Была ли я влюблена в него? Возможно, но в том самом смысле, когда говорят: мечтают об аристократических пирах, да кушают то, что в доступе. Он валялся на спине, раскинув ноги в мокрых купальных подштанниках, суша их. Между его ног выпирало нечто такое большое и бесформенное, что разглядывать мне совсем не хотелось, и я отводила взгляд в сторону, ожидая, чтобы он поскорее убрался, куда подальше. В одежде он нравился мне куда как больше, а таким вот, полуголым и бесстыдным, с выпуклой грудной клеткой, уже покрытой порослью волос и с таким же волосатым животом, что угадывалось сквозь мокрую ткань, любоваться им желания не возникало. Только он ничуть не чувствовал, как досаждает мне его подчёркнуто-животный облик. Он считал себя безусловным совершенством, привыкнув к востребованности своей особы со стороны многочисленных девушек. Да ведь и мне он нравился! Но всё же как-то иначе, возвышенно и без чувственного восторга, пока что мной неизведанного. Я озиралась по сторонам, не скрывается ли где-то поблизости странный и привлекательный «псих»? Отчего-то казалось, что он устроен как-то иначе, не так отталкивающе… Но ни поблизости, ни на мосту его не оказалось…
Потом жаркий сезон закончился, подступала прохлада, таща за собою набухшие дождевые облака. Окрыляла оставшаяся надежда на скорый и следующий жаркий сухой сезон, только «псих» так и не появился… Нет, не забылся, а всё же постепенно размылся его облик, но не его удивительная улыбка… Я бы даже сказала, что, в общем-то, пустяковое событие осталось не столько даже в активной памяти, сколько в сердце…

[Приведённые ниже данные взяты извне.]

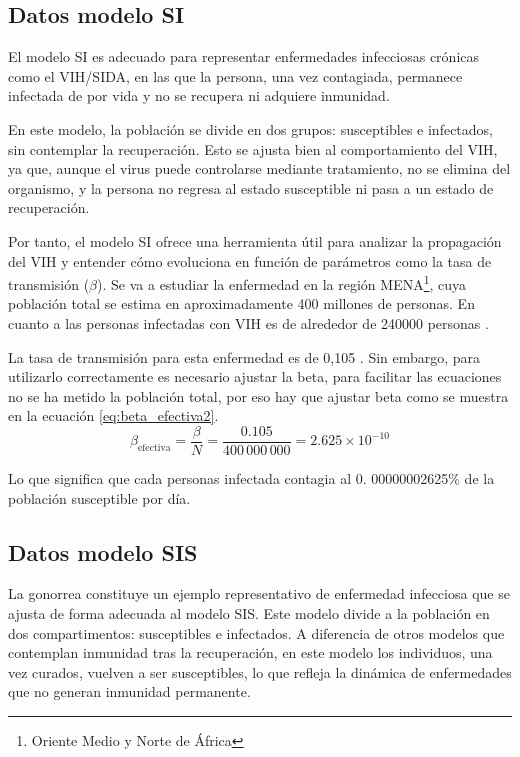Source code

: \subsection{Datos modelo SI}
El modelo SI es adecuado para representar enfermedades infecciosas crónicas como el VIH/SIDA, en las que la persona, una vez contagiada, permanece infectada de por vida y no se recupera ni adquiere inmunidad.

En este modelo, la población se divide en dos grupos: susceptibles e infectados, sin contemplar la recuperación. Esto se ajusta bien al comportamiento del VIH, ya que, aunque el virus puede controlarse mediante tratamiento, no se elimina del organismo, y la persona no regresa al estado susceptible ni pasa a un estado de recuperación.

Por tanto, el modelo SI ofrece una herramienta útil para analizar la propagación del VIH y entender cómo evoluciona en función de parámetros como la tasa de transmisión ($\beta$). 
Se va a estudiar la enfermedad en la región MENA\footnote{Oriente Medio y Norte de África}, cuya población total se estima en aproximadamente 400 millones de personas. En cuanto a las personas infectadas con VIH es de alrededor de 240000 personas \cite{Khorrami2023}.

La tasa de transmisión para esta enfermedad es de 0,105 \cite{shakiba2021epidemiological}. Sin embargo, para utilizarlo correctamente es necesario ajustar la beta, para facilitar las ecuaciones no se ha metido la población total, por eso hay que ajustar beta como se muestra en la ecuación \eqref{eq:beta_efectiva2}.
\begin{equation}
\beta_{\text{efectiva}} = \frac{\beta}{N} = \frac{0.105}{400\,000\,000} = 2.625 \times 10^{-10}
\label{eq:beta_efectiva2}
\end{equation}

Lo que significa que cada personas infectada contagia al 0. 00000002625\% de la población susceptible por día.

\subsection{Datos modelo SIS}
La gonorrea constituye un ejemplo representativo de enfermedad infecciosa que se ajusta de forma adecuada al modelo SIS. Este modelo divide a la población en dos compartimentos: susceptibles e infectados. A diferencia de otros modelos que contemplan inmunidad tras la recuperación, en este modelo los individuos, una vez curados, vuelven a ser susceptibles, lo que refleja la dinámica de enfermedades que no generan inmunidad permanente.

Глаза незнакомца, — а он так и остался для меня загадочным незнакомцем, — заметно блестели и были направлены только на меня! Будто Эля и не стояла рядом. И как тогда в реке меня охватила извне непонятная сила, но, не пугая, а окутывая и завораживая. «Где ж ты столько времени пропадал»? — негодовала и ликовала я одновременно. Я даже сделала шаг ему навстречу, — наверное, он того и хотел, если намеренно гипнотизировал, — но как-то неловко пошатнулась и уцепилась за руку Эли, отчего она ойкнула.
— Добрый вечер! — произнёс он неожиданно приятным голосом, от звучания которого мы обе оторопели, и остатки страха окончательно пропали. Таким голосом бандиты уж точно не разговаривают.
— В чём же выражена доброта вечера? — не поняла его Эля. Я тоже не поняла, почему «вечер добрый», если время суток, вечер там или ночь, не может быть охарактеризовано как одушевлённое существо. — Возможно, вы хотели сказать, что погода неплохая для прогулки? Да ведь духота невыносимая, — продолжала Эля, тоже почуяв, как и я, что этого человека бояться не стоит. Как правило, девушки всегда чувствуют, если от незнакомого мужчины искрит агрессией, даже если она утаивается. От человека же исходило буквально сияние теплоты и родной расположенности, хотя он не был знакомцем ни мне, ни Эле, а уж тем более родным. Свои руки он зачем-то держал заведёнными за спину, и не развейся мой первоначальный страх, я точно решила бы, что он припас для нас огромный заточенный клинок, каковым в моём мнении и орудовали беспощадные бандиты.
— Я всего лишь пожелал вам доброты, — ответил он ещё более нелепо.
— Чьей именно? — спросила Эля, удивив меня смелостью поведения и даже развязностью. — Вашей доброты? В чём она будет выражена? Эй! Зачем ты прячешь свои руки? — она повысила голос, намереваясь завопить в любой момент, чтобы позвать на помощь. — У тебя там что? Не палка ли, чтобы огреть нас и оглушить? Позади полно возвращающегося, да и просто гуляющего народа, и тебе не удастся утащить нас во мрак без последствий… У нас много друзей — сильных ребят. Нэиль! — заорала она имя моего брата, хотя тот бродил в Сад Свиданий лишь в пору своей юности. И уж никак не теперь, когда стал слишком занятым и обучался на военного. Её поведение, будто нам угрожала некая опасность, смутило меня нелепостью. Она намеренно хотела оттолкнуть его от меня, — пусть уйдёт, раз не выбрал её! Но не успела я возмутиться, как в тот же момент он протянул мне охапку цветов.